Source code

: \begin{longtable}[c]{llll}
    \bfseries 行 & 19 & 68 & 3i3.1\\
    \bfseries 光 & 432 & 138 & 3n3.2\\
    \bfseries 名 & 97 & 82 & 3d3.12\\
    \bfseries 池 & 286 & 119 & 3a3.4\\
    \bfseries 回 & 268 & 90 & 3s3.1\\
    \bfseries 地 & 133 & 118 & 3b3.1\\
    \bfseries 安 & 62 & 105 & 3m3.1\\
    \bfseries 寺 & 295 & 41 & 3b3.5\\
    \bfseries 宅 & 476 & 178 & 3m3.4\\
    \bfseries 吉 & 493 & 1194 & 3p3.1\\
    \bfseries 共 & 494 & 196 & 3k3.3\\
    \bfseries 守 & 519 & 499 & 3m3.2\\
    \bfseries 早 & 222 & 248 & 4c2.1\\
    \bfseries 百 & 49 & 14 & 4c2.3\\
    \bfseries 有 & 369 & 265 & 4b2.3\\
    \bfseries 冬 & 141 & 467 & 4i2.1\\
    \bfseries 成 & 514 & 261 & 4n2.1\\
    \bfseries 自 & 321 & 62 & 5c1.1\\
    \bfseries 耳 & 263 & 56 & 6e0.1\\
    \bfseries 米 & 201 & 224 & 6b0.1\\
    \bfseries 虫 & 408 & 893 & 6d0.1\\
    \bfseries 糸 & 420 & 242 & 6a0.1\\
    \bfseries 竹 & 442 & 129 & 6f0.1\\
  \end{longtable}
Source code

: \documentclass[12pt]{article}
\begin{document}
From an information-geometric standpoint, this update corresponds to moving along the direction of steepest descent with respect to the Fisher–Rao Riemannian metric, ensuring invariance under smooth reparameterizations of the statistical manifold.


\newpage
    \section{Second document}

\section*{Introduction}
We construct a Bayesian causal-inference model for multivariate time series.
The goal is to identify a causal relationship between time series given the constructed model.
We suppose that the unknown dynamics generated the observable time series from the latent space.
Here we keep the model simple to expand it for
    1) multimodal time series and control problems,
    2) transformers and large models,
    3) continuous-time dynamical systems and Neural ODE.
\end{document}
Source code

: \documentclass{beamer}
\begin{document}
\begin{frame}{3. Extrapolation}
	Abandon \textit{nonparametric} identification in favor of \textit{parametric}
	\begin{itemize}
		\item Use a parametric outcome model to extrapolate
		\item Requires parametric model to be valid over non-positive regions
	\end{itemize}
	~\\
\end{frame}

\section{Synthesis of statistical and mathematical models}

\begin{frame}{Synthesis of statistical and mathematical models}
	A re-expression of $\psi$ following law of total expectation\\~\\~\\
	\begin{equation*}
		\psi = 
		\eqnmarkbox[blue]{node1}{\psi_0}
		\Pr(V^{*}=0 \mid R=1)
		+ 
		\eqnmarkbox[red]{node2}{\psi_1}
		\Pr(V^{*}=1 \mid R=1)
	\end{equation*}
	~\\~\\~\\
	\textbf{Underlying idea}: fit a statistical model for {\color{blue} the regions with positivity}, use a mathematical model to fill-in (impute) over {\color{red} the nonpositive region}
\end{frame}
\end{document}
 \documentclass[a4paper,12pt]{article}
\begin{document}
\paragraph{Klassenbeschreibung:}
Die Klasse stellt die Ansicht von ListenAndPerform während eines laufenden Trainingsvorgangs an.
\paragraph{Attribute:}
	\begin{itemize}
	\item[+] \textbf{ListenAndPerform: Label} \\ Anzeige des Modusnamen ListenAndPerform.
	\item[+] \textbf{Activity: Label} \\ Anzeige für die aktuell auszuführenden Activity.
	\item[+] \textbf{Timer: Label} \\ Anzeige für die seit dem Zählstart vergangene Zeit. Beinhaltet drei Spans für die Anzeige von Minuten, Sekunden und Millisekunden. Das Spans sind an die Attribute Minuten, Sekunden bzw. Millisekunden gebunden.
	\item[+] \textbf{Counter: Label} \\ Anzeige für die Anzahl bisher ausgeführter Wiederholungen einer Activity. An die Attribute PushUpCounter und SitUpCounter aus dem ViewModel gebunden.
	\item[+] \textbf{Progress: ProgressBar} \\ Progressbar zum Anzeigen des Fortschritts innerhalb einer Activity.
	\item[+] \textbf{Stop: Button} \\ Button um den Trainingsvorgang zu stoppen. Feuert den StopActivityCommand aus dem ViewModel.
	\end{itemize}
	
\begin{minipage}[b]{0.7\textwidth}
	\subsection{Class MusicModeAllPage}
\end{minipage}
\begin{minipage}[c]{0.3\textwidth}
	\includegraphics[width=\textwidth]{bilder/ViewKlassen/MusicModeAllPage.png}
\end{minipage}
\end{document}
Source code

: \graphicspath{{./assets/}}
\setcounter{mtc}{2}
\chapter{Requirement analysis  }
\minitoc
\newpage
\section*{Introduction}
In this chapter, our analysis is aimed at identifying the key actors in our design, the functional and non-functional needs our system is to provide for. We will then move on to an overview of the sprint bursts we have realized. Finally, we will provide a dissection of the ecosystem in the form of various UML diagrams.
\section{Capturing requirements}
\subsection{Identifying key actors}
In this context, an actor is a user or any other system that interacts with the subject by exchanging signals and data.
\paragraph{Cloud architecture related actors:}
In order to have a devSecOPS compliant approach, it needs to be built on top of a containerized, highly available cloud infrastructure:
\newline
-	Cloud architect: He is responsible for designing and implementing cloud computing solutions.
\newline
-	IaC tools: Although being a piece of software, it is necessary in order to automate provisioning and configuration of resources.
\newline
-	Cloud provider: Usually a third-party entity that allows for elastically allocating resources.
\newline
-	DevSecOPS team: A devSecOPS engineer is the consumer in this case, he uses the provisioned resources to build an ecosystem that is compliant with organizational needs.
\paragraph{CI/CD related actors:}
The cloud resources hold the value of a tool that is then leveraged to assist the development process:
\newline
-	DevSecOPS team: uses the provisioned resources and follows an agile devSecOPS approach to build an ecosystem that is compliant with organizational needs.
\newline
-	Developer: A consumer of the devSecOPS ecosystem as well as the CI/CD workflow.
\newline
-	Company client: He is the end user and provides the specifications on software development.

--------------------------------

Print every entry from the material exactly.

### Answer box
Source code

: \begin{longtable}[c]{llll}
    \bfseries 行 & 19 & 68 & 3i3.1\\
    \bfseries 光 & 432 & 138 & 3n3.2\\
    \bfseries 名 & 97 & 82 & 3d3.12\\
    \bfseries 池 & 286 & 119 & 3a3.4\\
    \bfseries 回 & 268 & 90 & 3s3.1\\
    \bfseries 地 & 133 & 118 & 3b3.1\\
    \bfseries 安 & 62 & 105 & 3m3.1\\
    \bfseries 寺 & 295 & 41 & 3b3.5\\
    \bfseries 宅 & 476 & 178 & 3m3.4\\
    \bfseries 吉 & 493 & 1194 & 3p3.1\\
    \bfseries 共 & 494 & 196 & 3k3.3\\
    \bfseries 守 & 519 & 499 & 3m3.2\\
    \bfseries 早 & 222 & 248 & 4c2.1\\
    \bfseries 百 & 49 & 14 & 4c2.3\\
    \bfseries 有 & 369 & 265 & 4b2.3\\
    \bfseries 冬 & 141 & 467 & 4i2.1\\
    \bfseries 成 & 514 & 261 & 4n2.1\\
    \bfseries 自 & 321 & 62 & 5c1.1\\
    \bfseries 耳 & 263 & 56 & 6e0.1\\
    \bfseries 米 & 201 & 224 & 6b0.1\\
    \bfseries 虫 & 408 & 893 & 6d0.1\\
    \bfseries 糸 & 420 & 242 & 6a0.1\\
    \bfseries 竹 & 442 & 129 & 6f0.1\\
  \end{longtable}
Source code

: \documentclass[12pt]{article}
\begin{document}
From an information-geometric standpoint, this update corresponds to moving along the direction of steepest descent with respect to the Fisher–Rao Riemannian metric, ensuring invariance under smooth reparameterizations of the statistical manifold.


\newpage
    \section{Second document}

\section*{Introduction}
We construct a Bayesian causal-inference model for multivariate time series.
The goal is to identify a causal relationship between time series given the constructed model.
We suppose that the unknown dynamics generated the observable time series from the latent space.
Here we keep the model simple to expand it for
    1) multimodal time series and control problems,
    2) transformers and large models,
    3) continuous-time dynamical systems and Neural ODE.
\end{document}
Source code

: \documentclass{beamer}
\begin{document}
\begin{frame}{3. Extrapolation}
	Abandon \textit{nonparametric} identification in favor of \textit{parametric}
	\begin{itemize}
		\item Use a parametric outcome model to extrapolate
		\item Requires parametric model to be valid over non-positive regions
	\end{itemize}
	~\\
\end{frame}

\section{Synthesis of statistical and mathematical models}

\begin{frame}{Synthesis of statistical and mathematical models}
	A re-expression of $\psi$ following law of total expectation\\~\\~\\
	\begin{equation*}
		\psi = 
		\eqnmarkbox[blue]{node1}{\psi_0}
		\Pr(V^{*}=0 \mid R=1)
		+ 
		\eqnmarkbox[red]{node2}{\psi_1}
		\Pr(V^{*}=1 \mid R=1)
	\end{equation*}
	~\\~\\~\\
	\textbf{Underlying idea}: fit a statistical model for {\color{blue} the regions with positivity}, use a mathematical model to fill-in (impute) over {\color{red} the nonpositive region}
\end{frame}
\end{document}
 \documentclass[a4paper,12pt]{article}
\begin{document}
\paragraph{Klassenbeschreibung:}
Die Klasse stellt die Ansicht von ListenAndPerform während eines laufenden Trainingsvorgangs an.
\paragraph{Attribute:}
	\begin{itemize}
	\item[+] \textbf{ListenAndPerform: Label} \\ Anzeige des Modusnamen ListenAndPerform.
	\item[+] \textbf{Activity: Label} \\ Anzeige für die aktuell auszuführenden Activity.
	\item[+] \textbf{Timer: Label} \\ Anzeige für die seit dem Zählstart vergangene Zeit. Beinhaltet drei Spans für die Anzeige von Minuten, Sekunden und Millisekunden. Das Spans sind an die Attribute Minuten, Sekunden bzw. Millisekunden gebunden.
	\item[+] \textbf{Counter: Label} \\ Anzeige für die Anzahl bisher ausgeführter Wiederholungen einer Activity. An die Attribute PushUpCounter und SitUpCounter aus dem ViewModel gebunden.
	\item[+] \textbf{Progress: ProgressBar} \\ Progressbar zum Anzeigen des Fortschritts innerhalb einer Activity.
	\item[+] \textbf{Stop: Button} \\ Button um den Trainingsvorgang zu stoppen. Feuert den StopActivityCommand aus dem ViewModel.
	\end{itemize}
	
\begin{minipage}[b]{0.7\textwidth}
	\subsection{Class MusicModeAllPage}
\end{minipage}
\begin{minipage}[c]{0.3\textwidth}
	\includegraphics[width=\textwidth]{bilder/ViewKlassen/MusicModeAllPage.png}
\end{minipage}
\end{document}
Source code

: \graphicspath{{./assets/}}
\setcounter{mtc}{2}
\chapter{Requirement analysis  }
\minitoc
\newpage
\section*{Introduction}
In this chapter, our analysis is aimed at identifying the key actors in our design, the functional and non-functional needs our system is to provide for. We will then move on to an overview of the sprint bursts we have realized. Finally, we will provide a dissection of the ecosystem in the form of various UML diagrams.
\section{Capturing requirements}
\subsection{Identifying key actors}
In this context, an actor is a user or any other system that interacts with the subject by exchanging signals and data.
\paragraph{Cloud architecture related actors:}
In order to have a devSecOPS compliant approach, it needs to be built on top of a containerized, highly available cloud infrastructure:
\newline
-	Cloud architect: He is responsible for designing and implementing cloud computing solutions.
\newline
-	IaC tools: Although being a piece of software, it is necessary in order to automate provisioning and configuration of resources.
\newline
-	Cloud provider: Usually a third-party entity that allows for elastically allocating resources.
\newline
-	DevSecOPS team: A devSecOPS engineer is the consumer in this case, he uses the provisioned resources to build an ecosystem that is compliant with organizational needs.
\paragraph{CI/CD related actors:}
The cloud resources hold the value of a tool that is then leveraged to assist the development process:
\newline
-	DevSecOPS team: uses the provisioned resources and follows an agile devSecOPS approach to build an ecosystem that is compliant with organizational needs.
\newline
-	Developer: A consumer of the devSecOPS ecosystem as well as the CI/CD workflow.
\newline
-	Company client: He is the end user and provides the specifications on software development.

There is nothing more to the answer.